Six heures, six degrés, si tôt oui, si tôt pour décoller, car je décolle, oui je vole vers ces si beaux chemins creux.
Mes chers amis je marche
Je vous adore, mais je marche
Vous n'aurez toujours pas votre grand’enfant
Ce soir
Je ne m'enfuis pas je vole
Comprenez bien je vole
dans mes pensées, sans parole,
Je vole, je vole
Tout au long de ces chemins creux...
où Sainte-Gemmes-le-Robert se dévoile, au loin, dans son écrin de tranquillité, au pied du mont de l'Aiguille. Ce village, riche de ses pierres anciennes et de son passé gallo-romain (non loin du site du Rubricaire), accueille le marcheur comme un havre de paix.
Ce chemin n'est pas simplement une liaison entre deux clochers ; c'est une transition poétique entre la majesté de la forêt et la sérénité des collines, une parenthèse où le temps suspend son vol, le temps d'une marche sacrée au cœur de la nature.
Aussi, je ne peux m'empêcher de monter sur les hauteurs du Montaigu où sa chapelle domine.
Pour atteindre la chapelle du Montaigu, il faut accepter de prendre de la hauteur, de laisser le tumulte en bas. Pas à pas, le sentier s'élève, bordé par une nature préservée, comme pour préparer nos cœurs à la beauté qui les attend au sommet.
Les chemins creux points forts empruntés pour relier Hambers à Grazay en passant par le Bois du Tay et sa chapelle St Yves offrent de l'ombre et protègent du vent.
Pique-nique parmi ces cèdres bleus plantés au pied de la chapelle St Yves par un breton de Kerlouan, M. Bernard qui lègue le site à la commune en 1986.
Puis, je reprends le chemin vers Grazay, et c’est parfois dans le silence des petits villages, à l'écart des grands axes, que se cachent les curiosités les plus singulières. Grazay en est un parfait exemple, notamment grâce à la chapelle Saint-Denis, un lieu qui suscite autant la dévotion passée que la curiosité historique.
Un saint "céphalophore" au cœur du bocage, – c’est-à-dire un martyr qui, après avoir été décapité, aurait marché en portant sa propre tête entre ses mains.
Mais rassurez-vous, moi j’ai bien marché la tête sur les épaules.
C’est là tout le charme des anciens pèlerinages locaux. La chapelle de Grazay n’était pas un simple lieu de prière dominicale ; elle était un centre de dévotion thérapeutique. On y venait de loin, parfois à pied à travers les chemins creux, pour invoquer le saint. On lui prêtait le pouvoir de guérir les maux de tête, les migraines tenaces, et parfois même de préserver de la folie ou des "esprits troublés".

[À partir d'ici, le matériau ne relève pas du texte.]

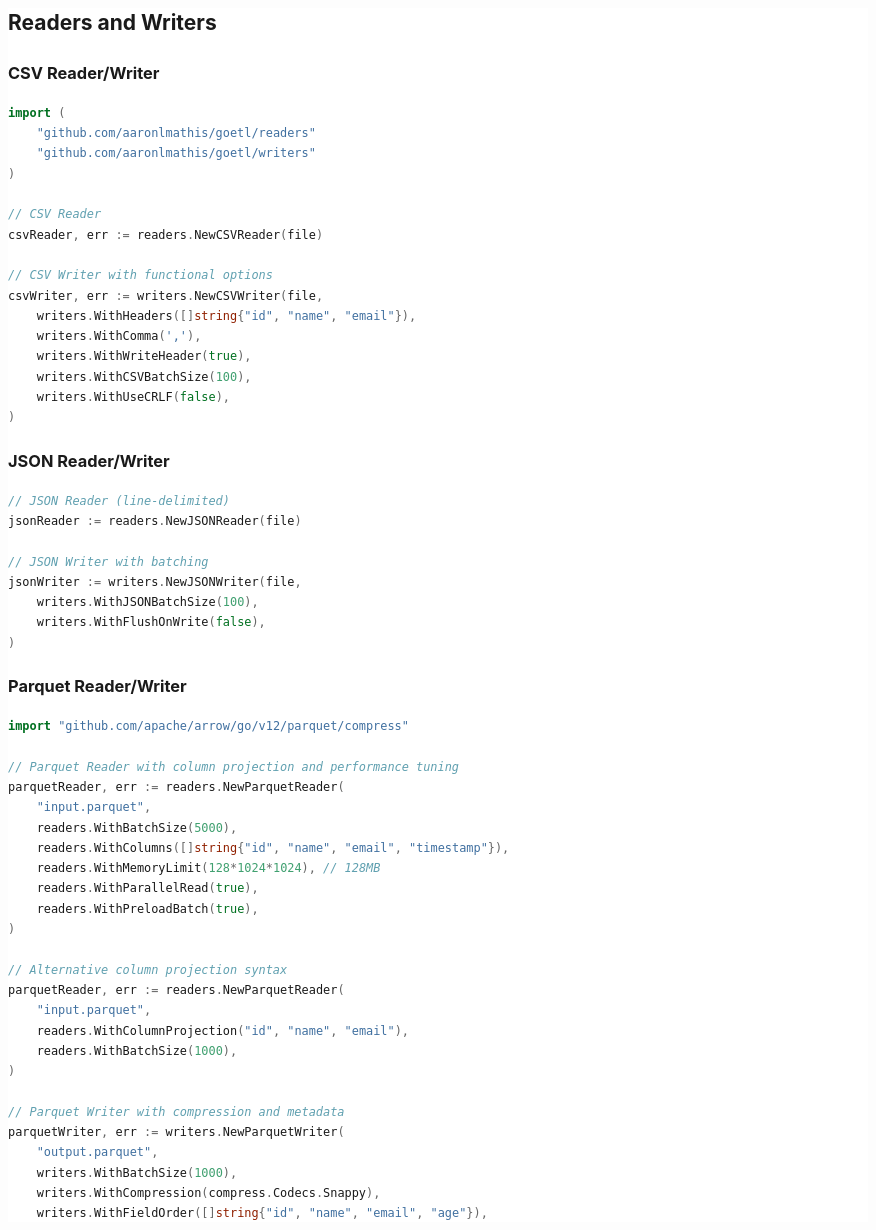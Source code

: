 ## Readers and Writers

### CSV Reader/Writer

```go
import (
    "github.com/aaronlmathis/goetl/readers"
    "github.com/aaronlmathis/goetl/writers"
)

// CSV Reader
csvReader, err := readers.NewCSVReader(file)

// CSV Writer with functional options
csvWriter, err := writers.NewCSVWriter(file,
    writers.WithHeaders([]string{"id", "name", "email"}),
    writers.WithComma(','),
    writers.WithWriteHeader(true),
    writers.WithCSVBatchSize(100),
    writers.WithUseCRLF(false),
)
```

### JSON Reader/Writer

```go
// JSON Reader (line-delimited)
jsonReader := readers.NewJSONReader(file)

// JSON Writer with batching
jsonWriter := writers.NewJSONWriter(file,
    writers.WithJSONBatchSize(100),
    writers.WithFlushOnWrite(false),
)
```

### Parquet Reader/Writer

```go
import "github.com/apache/arrow/go/v12/parquet/compress"

// Parquet Reader with column projection and performance tuning
parquetReader, err := readers.NewParquetReader(
    "input.parquet",
    readers.WithBatchSize(5000),
    readers.WithColumns([]string{"id", "name", "email", "timestamp"}),
    readers.WithMemoryLimit(128*1024*1024), // 128MB
    readers.WithParallelRead(true),
    readers.WithPreloadBatch(true),
)

// Alternative column projection syntax
parquetReader, err := readers.NewParquetReader(
    "input.parquet",
    readers.WithColumnProjection("id", "name", "email"),
    readers.WithBatchSize(1000),
)

// Parquet Writer with compression and metadata
parquetWriter, err := writers.NewParquetWriter(
    "output.parquet",
    writers.WithBatchSize(1000),
    writers.WithCompression(compress.Codecs.Snappy),
    writers.WithFieldOrder([]string{"id", "name", "email", "age"}),
```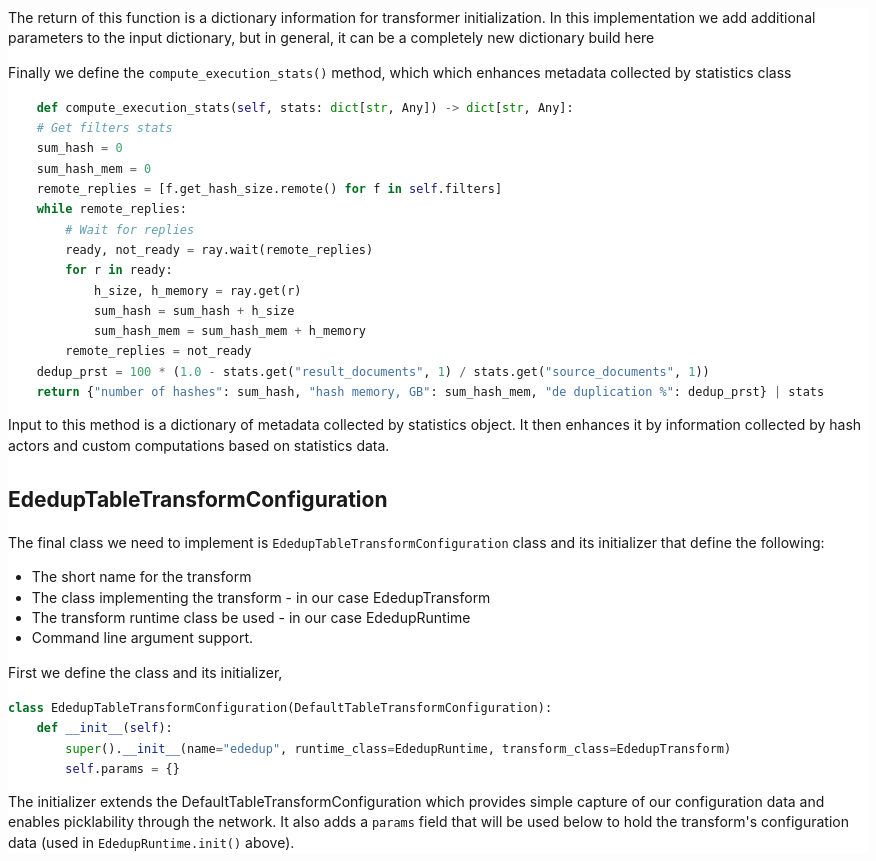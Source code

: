 The return of this function is a dictionary information for transformer initialization. In this
implementation we add additional parameters to the input dictionary, but in general, it can be a completely
new dictionary build here

Finally we define the `compute_execution_stats()` method, which which enhances metadata collected by statistics 
class

```python
    def compute_execution_stats(self, stats: dict[str, Any]) -> dict[str, Any]:
    # Get filters stats
    sum_hash = 0
    sum_hash_mem = 0
    remote_replies = [f.get_hash_size.remote() for f in self.filters]
    while remote_replies:
        # Wait for replies
        ready, not_ready = ray.wait(remote_replies)
        for r in ready:
            h_size, h_memory = ray.get(r)
            sum_hash = sum_hash + h_size
            sum_hash_mem = sum_hash_mem + h_memory
        remote_replies = not_ready
    dedup_prst = 100 * (1.0 - stats.get("result_documents", 1) / stats.get("source_documents", 1))
    return {"number of hashes": sum_hash, "hash memory, GB": sum_hash_mem, "de duplication %": dedup_prst} | stats
```
Input to this method is a dictionary of metadata collected by statistics object. It then enhances it by information 
collected by hash actors and custom computations based on statistics data.

## EdedupTableTransformConfiguration

The final class we need to implement is `EdedupTableTransformConfiguration` class and its initializer that 
define the following:

* The short name for the transform
* The class implementing the transform - in our case EdedupTransform
* The transform runtime class be used - in our case EdedupRuntime
* Command line argument support.

First we define the class and its initializer,

```python
class EdedupTableTransformConfiguration(DefaultTableTransformConfiguration):
    def __init__(self):
        super().__init__(name="ededup", runtime_class=EdedupRuntime, transform_class=EdedupTransform)
        self.params = {}
```

The initializer extends the DefaultTableTransformConfiguration which provides simple
capture of our configuration data and enables picklability through the network.
It also adds a `params` field that will be used below to hold the transform's
configuration data (used in `EdedupRuntime.init()` above).
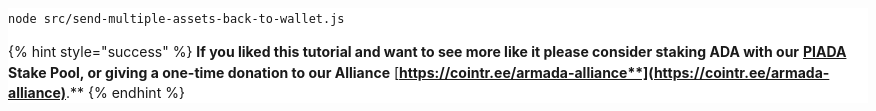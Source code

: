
 ```bash
node src/send-multiple-assets-back-to-wallet.js
```

{% hint style="success" %}
**If you liked this tutorial and want to see more like it please consider staking ADA with our** [**PIADA**](https://adapools.org/pool/b8d8742c7b7b512468448429c776b3b0f824cef460db61aa1d24bc65) **Stake Pool, or giving a one-time donation to our Alliance** [**https://cointr.ee/armada-alliance**](https://cointr.ee/armada-alliance)**.**
{% endhint %}

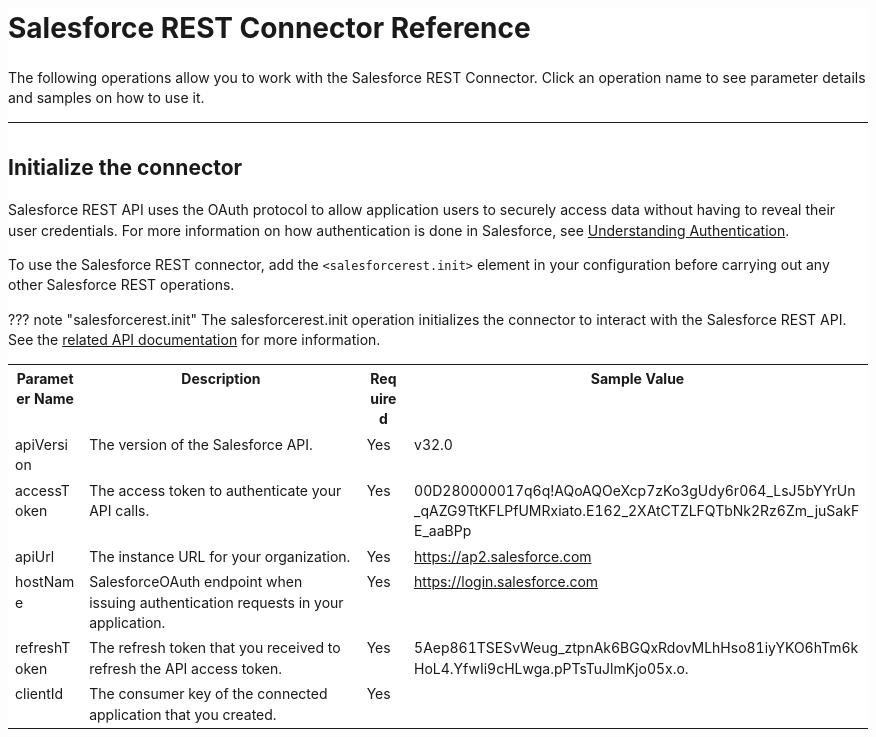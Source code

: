 # Salesforce REST Connector Reference

The following operations allow you to work with the Salesforce REST Connector. Click an operation name to see parameter details and samples on how to use it.

---

## Initialize the connector

Salesforce REST API uses the OAuth protocol to allow application users to securely access data without having to reveal their user credentials. For more information on how authentication is done in Salesforce, see [Understanding Authentication](https://developer.salesforce.com/docs/atlas.en-us.api_rest.meta/api_rest/intro_understanding_authentication.htm).

To use the Salesforce REST connector, add the `<salesforcerest.init>` element in your configuration before carrying out any other Salesforce REST operations. 

??? note "salesforcerest.init"
    The salesforcerest.init operation initializes the connector to interact with the Salesforce REST API. See the [related API documentation](https://developer.salesforce.com/docs/atlas.en-us.api_rest.meta/api_rest/intro_understanding_web_server_oauth_flow.htm) for more information.
    <table>
        <tr>
            <th>Parameter Name</th>
            <th>Description</th>
            <th>Required</th>
            <th>Sample Value</th>
        </tr>
        <tr>
            <td>apiVersion</td>
            <td>The version of the Salesforce API.</td>
            <td>Yes</td>
            <td>v32.0</td>
        </tr>
        <tr>
            <td>accessToken</td>
            <td>The access token to authenticate your API calls.</td>
            <td>Yes</td>
            <td>00D280000017q6q!AQoAQOeXcp7zKo3gUdy6r064_LsJ5bYYrUn_qAZG9TtKFLPfUMRxiato.E162_2XAtCTZLFQTbNk2Rz6Zm_juSakFE_aaBPp</td>
        </tr>
        <tr>
            <td>apiUrl</td>
            <td>The instance URL for your organization.</td>
            <td>Yes</td>
            <td>https://ap2.salesforce.com</td>
        </tr>
        <tr>
            <td>hostName</td>
            <td>SalesforceOAuth endpoint when issuing authentication requests in your application.</td>
            <td>Yes</td>
            <td>https://login.salesforce.com</td>
        </tr>
        <tr>
            <td>refreshToken</td>
            <td>The refresh token that you received to refresh the API access token.</td>
            <td>Yes</td>
            <td>5Aep861TSESvWeug_ztpnAk6BGQxRdovMLhHso81iyYKO6hTm6kHoL4.YfwIi9cHLwga.pPTsTuJlmKjo05x.o.</td>
        </tr>
        <tr>
            <td>clientId</td>
            <td>The consumer key of the connected application that you created.</td>
            <td>Yes</td>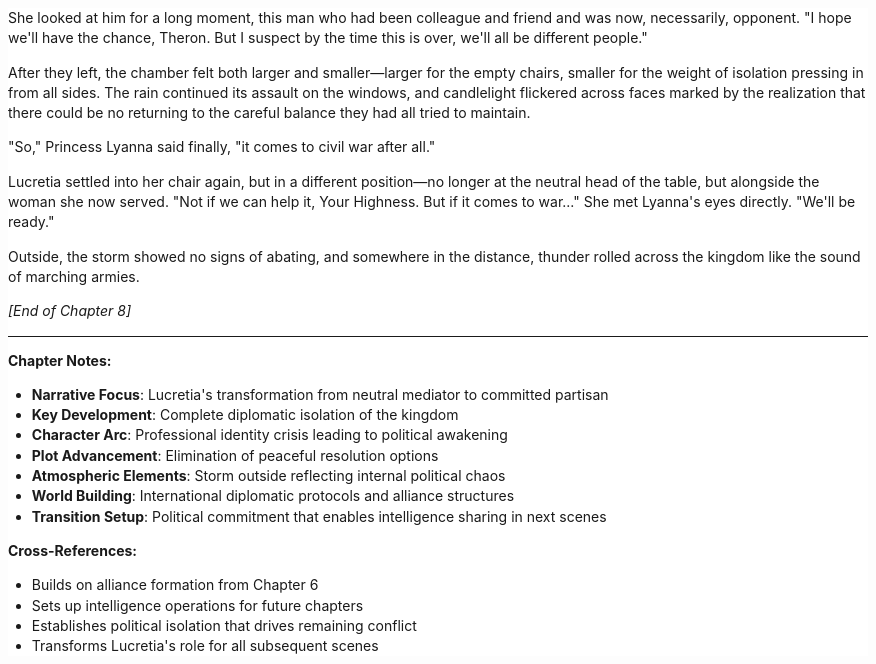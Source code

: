 She looked at him for a long moment, this man who had been colleague and friend and was now, necessarily, opponent. "I hope we'll have the chance, Theron. But I suspect by the time this is over, we'll all be different people."

After they left, the chamber felt both larger and smaller—larger for the empty chairs, smaller for the weight of isolation pressing in from all sides. The rain continued its assault on the windows, and candlelight flickered across faces marked by the realization that there could be no returning to the careful balance they had all tried to maintain.

"So," Princess Lyanna said finally, "it comes to civil war after all."

Lucretia settled into her chair again, but in a different position—no longer at the neutral head of the table, but alongside the woman she now served. "Not if we can help it, Your Highness. But if it comes to war..." She met Lyanna's eyes directly. "We'll be ready."

Outside, the storm showed no signs of abating, and somewhere in the distance, thunder rolled across the kingdom like the sound of marching armies.

*[End of Chapter 8]*

---

**Chapter Notes:**
- **Narrative Focus**: Lucretia's transformation from neutral mediator to committed partisan
- **Key Development**: Complete diplomatic isolation of the kingdom
- **Character Arc**: Professional identity crisis leading to political awakening
- **Plot Advancement**: Elimination of peaceful resolution options
- **Atmospheric Elements**: Storm outside reflecting internal political chaos
- **World Building**: International diplomatic protocols and alliance structures
- **Transition Setup**: Political commitment that enables intelligence sharing in next scenes

**Cross-References:**
- Builds on alliance formation from Chapter 6
- Sets up intelligence operations for future chapters
- Establishes political isolation that drives remaining conflict
- Transforms Lucretia's role for all subsequent scenes
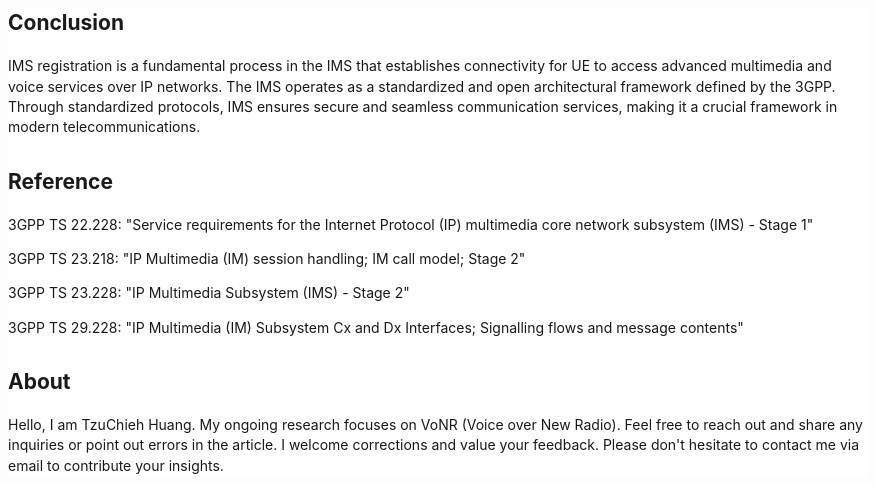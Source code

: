 
## Conclusion

IMS registration is a fundamental process in the IMS that establishes connectivity for UE to access advanced multimedia and voice services over IP networks. The IMS operates as a standardized and open architectural framework defined by the 3GPP. Through standardized protocols, IMS ensures secure and seamless communication services, making it a crucial framework in modern telecommunications.


## Reference
3GPP TS 22.228: "Service requirements for the Internet Protocol (IP) multimedia core network subsystem (IMS) - Stage 1"

3GPP TS 23.218: "IP Multimedia (IM) session handling; IM call model; Stage 2"

3GPP TS 23.228: "IP Multimedia Subsystem (IMS) - Stage 2"

3GPP TS 29.228: "IP Multimedia (IM) Subsystem Cx and Dx Interfaces; Signalling flows and message contents"

## About
Hello, I am TzuChieh Huang. My ongoing research focuses on VoNR (Voice over New Radio). Feel free to reach out and share any inquiries or point out errors in the article. I welcome corrections and value your feedback. Please don't hesitate to contact me via email to contribute your insights.
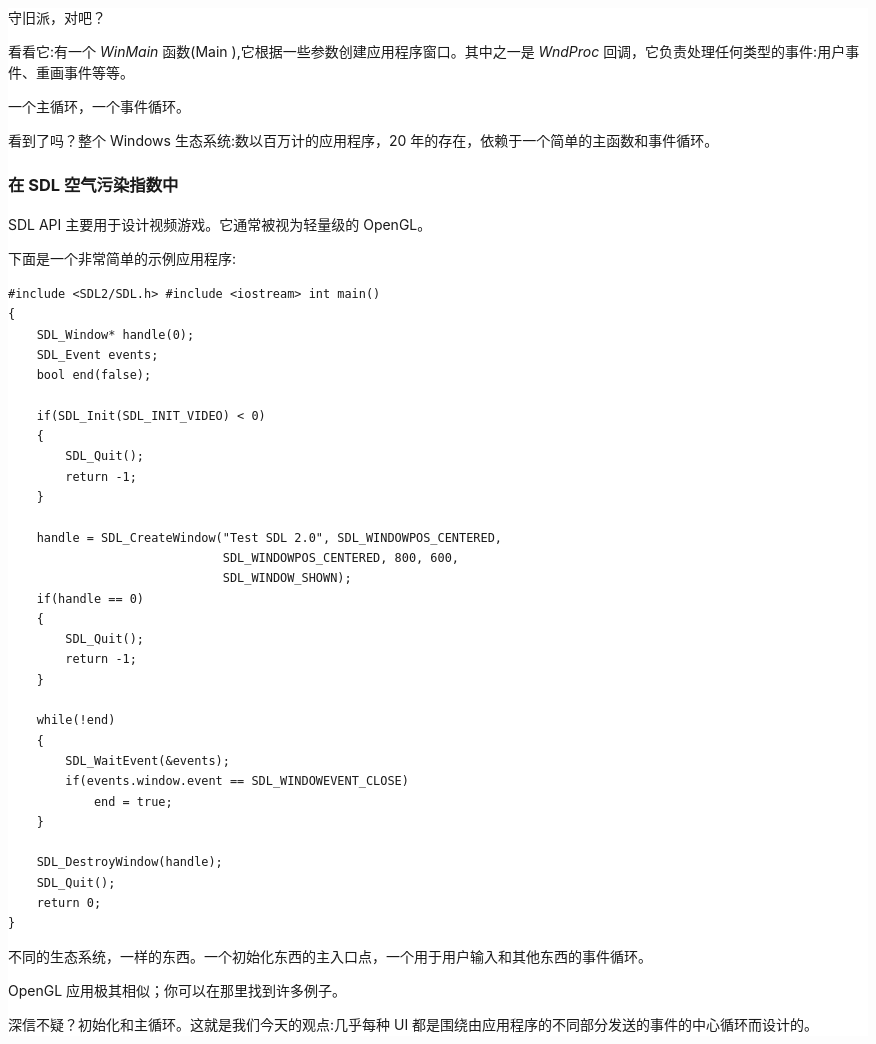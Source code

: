 守旧派，对吧？

看看它:有一个 <cite>WinMain</cite> 函数(Main ),它根据一些参数创建应用程序窗口。其中之一是 <cite>WndProc</cite> 回调，它负责处理任何类型的事件:用户事件、重画事件等等。

一个主循环，一个事件循环。

看到了吗？整个 Windows 生态系统:数以百万计的应用程序，20 年的存在，依赖于一个简单的主函数和事件循环。

### 在 SDL 空气污染指数中

SDL API 主要用于设计视频游戏。它通常被视为轻量级的 OpenGL。

下面是一个非常简单的示例应用程序:

```
#include <SDL2/SDL.h> #include <iostream> int main()
{
    SDL_Window* handle(0);
    SDL_Event events;
    bool end(false);

    if(SDL_Init(SDL_INIT_VIDEO) < 0)
    {
        SDL_Quit();
        return -1;
    }

    handle = SDL_CreateWindow("Test SDL 2.0", SDL_WINDOWPOS_CENTERED,
                              SDL_WINDOWPOS_CENTERED, 800, 600,
                              SDL_WINDOW_SHOWN);
    if(handle == 0)
    {
        SDL_Quit();
        return -1;
    }

    while(!end)
    {
        SDL_WaitEvent(&events);
        if(events.window.event == SDL_WINDOWEVENT_CLOSE)
            end = true;
    }

    SDL_DestroyWindow(handle);
    SDL_Quit();
    return 0;
} 
```

不同的生态系统，一样的东西。一个初始化东西的主入口点，一个用于用户输入和其他东西的事件循环。

OpenGL 应用极其相似；你可以在那里找到许多例子。

深信不疑？初始化和主循环。这就是我们今天的观点:几乎每种 UI 都是围绕由应用程序的不同部分发送的事件的中心循环而设计的。
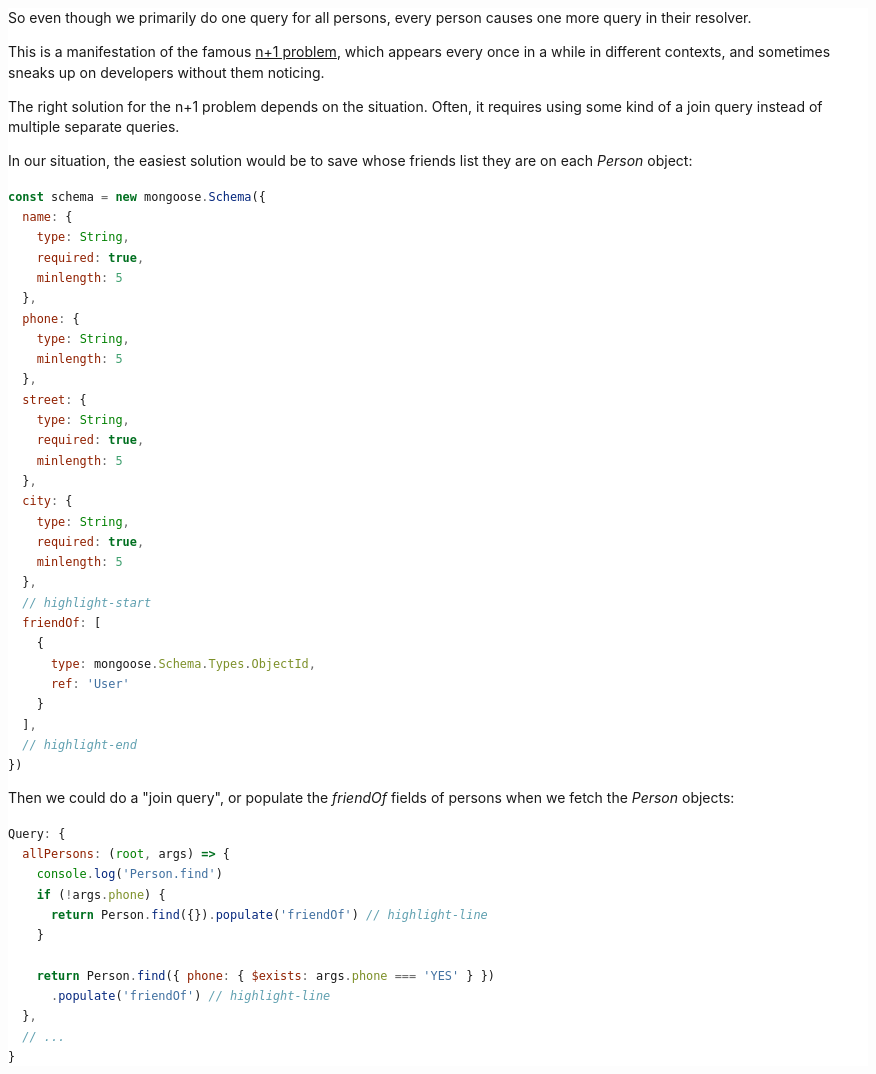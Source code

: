 So even though we primarily do one query for all persons, every person causes one more query in their resolver.

This is a manifestation of the famous [n+1 problem](https://www.google.com/search?q=n%2B1+problem), which appears every once in a while in different contexts, and sometimes sneaks up on developers without them noticing. 

The right solution for the n+1 problem depends on the situation. Often, it requires using some kind of a join query instead of multiple separate queries. 

In our situation, the easiest solution would be to save whose friends list they are on each _Person_ object:

```js
const schema = new mongoose.Schema({
  name: {
    type: String,
    required: true,
    minlength: 5
  },
  phone: {
    type: String,
    minlength: 5
  },
  street: {
    type: String,
    required: true,
    minlength: 5
  },  
  city: {
    type: String,
    required: true,
    minlength: 5
  },
  // highlight-start
  friendOf: [
    {
      type: mongoose.Schema.Types.ObjectId,
      ref: 'User'
    }
  ], 
  // highlight-end
})
```

Then we could do a "join query", or populate the _friendOf_ fields of persons when we fetch the _Person_ objects:

```js
Query: {
  allPersons: (root, args) => {    
    console.log('Person.find')
    if (!args.phone) {
      return Person.find({}).populate('friendOf') // highlight-line
    }

    return Person.find({ phone: { $exists: args.phone === 'YES' } })
      .populate('friendOf') // highlight-line
  },
  // ...
}
```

Rien de tout cela pour moi, juste lui invoquer d’arriver au but de mon étape du jour, sans prendre les averses promises pour tout l'après-midi. Mes voeux ont quasiment été exaucés, sauf les 2 dernières minutes.
Je vais directement à la boulangerie du bourg afin de me ravitailler et direction l’église pour prendre mon goûter au sec.
Lors d’une accalmie j'irais planter ma tente sur une aire de pique-nique au bord de la voie verte.